2.2.2 瞳孔的觀察:瞳孔變化能反映顱腦損傷原發性及繼發性損傷情況,能幫助定位,是決定手術的重要指征。應注意觀察瞳孔是否等大等圓、對光反射靈敏度。如有一側瞳孔進行性散大、對光反射遲鈍或消失,表示同側有血腫存在;兩側瞳孔大小多變、不等圓、對光反射遲鈍或出現眼球分離,表示有腦干損傷;一側瞳孔忽大忽小、對光反射遲鈍,提示腦疝先兆;雙側瞳孔散大、對光反射消失,揭示腦疝已經形成,病情危重,接近死亡。急診室護士必須時刻觀察瞳孔變化,捕捉病情動態信息,為搶救贏得時間。

2.2.3 生命體征的觀察:患者出現進行性血壓升高、脈搏變慢有力、呼吸變慢而深呈鼾聲,提示腦受壓、顱內壓升高,應立即處理。如出現血壓下降、脈弱而速、呼吸淺而慢,多為腦干損傷或腦疝晚期或失血性休克。出現這些危急情況,應立即報告醫生及時處理。

2.2.4 多發傷的觀察:重癥多發傷的特點是傷情嚴重復雜、變化快且死亡率高。顱腦損傷患者常合并嚴重的其他部位或臟器損傷,因此,護理患者時須樹立系統觀念,按護理程序實施完整護理措施。

2.3 顱內高壓的處理:脫水療法為減輕腦水腫,降低顱內高壓的重要措施。接診后應快速建立兩條靜脈通道,其中一條為大號留置針頭,用于快速靜脈滴注甘露醇,另一條供使用其它搶救藥物,如激素和利尿劑等,同時注意限制晶體液輸入量。重型顱腦損傷患者如雙側瞳孔散大,是晚期腦疝的標志,表示腦干功能已經嚴重受損。有報,道若雙側瞳孔散大超過30分鐘,即使搶救也多呈植物生存或死亡。所以應積極配合醫生做好顱內高壓的搶救和護理,為挽救患者的生命贏得時機。

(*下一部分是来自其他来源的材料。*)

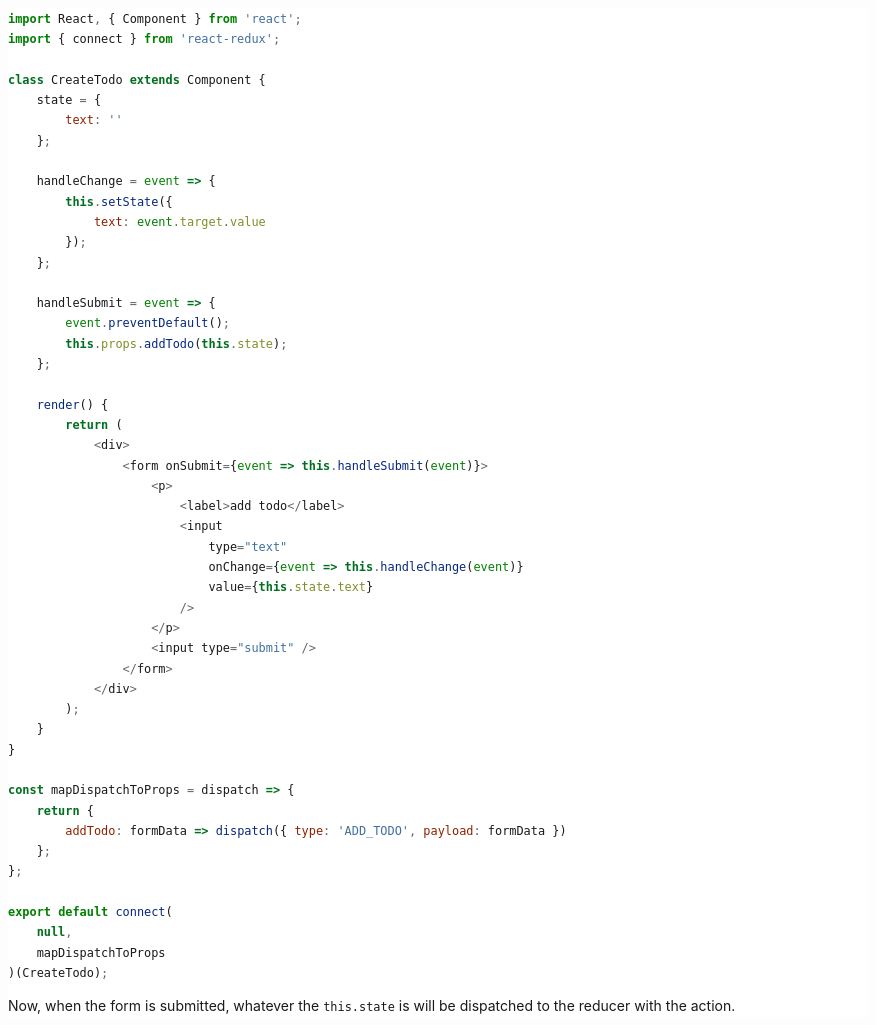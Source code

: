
 ```js
import React, { Component } from 'react';
import { connect } from 'react-redux';

class CreateTodo extends Component {
	state = {
		text: ''
	};

	handleChange = event => {
		this.setState({
			text: event.target.value
		});
	};

	handleSubmit = event => {
		event.preventDefault();
		this.props.addTodo(this.state);
	};

	render() {
		return (
			<div>
				<form onSubmit={event => this.handleSubmit(event)}>
					<p>
						<label>add todo</label>
						<input
							type="text"
							onChange={event => this.handleChange(event)}
							value={this.state.text}
						/>
					</p>
					<input type="submit" />
				</form>
			</div>
		);
	}
}

const mapDispatchToProps = dispatch => {
	return {
		addTodo: formData => dispatch({ type: 'ADD_TODO', payload: formData })
	};
};

export default connect(
	null,
	mapDispatchToProps
)(CreateTodo);
```

Now, when the form is submitted, whatever the `this.state` is will be dispatched
to the reducer with the action.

2.4 術前準備:重型顱腦損傷考慮有顱內血腫,必須立即行開顱手術,為縮短傷后有效救治時間,爭取手術時機,應在急診處理的同時緊急做好術前準備,如驗血型、配血、備皮、藥敏試驗、留置導尿管等,通知手術室做好相應的準備。護送患者進手術室,并與手術室護士詳細交接。

3 轉運

重型顱腦損傷患者生命體征趨于相對穩定后,應轉運到神經外科治療或手術室手術。轉運前通知有關科室作好準備,轉運應及時迅速,如須緊急手術更應分秒必爭,不能在急診室延誤。因此我們制定了規范、科學、系統的綠色通道管理制度,轉運過程應保證各管道通暢,患者頭偏一側平臥在車床上,保持車身平穩,避免過多震動和搬動頭部,以免加重顱內出血、增加顱內壓、加重病情或引起嘔吐致窒息。

4 體會

4.1 科學規范的急救護理程序是提高搶救成功率的保證:我們根據顱腦損傷患者的病情特點,明確護士在搶救過程中的分工配合,指定專人負責呼吸道管理、循環系統及生命體征的監測管理、對外聯系和術前準備等。通過規范化、程序化的搶救合理分工制度,確保搶救工作穩步有序地進行,為搶救患者生命贏得寶貴時間。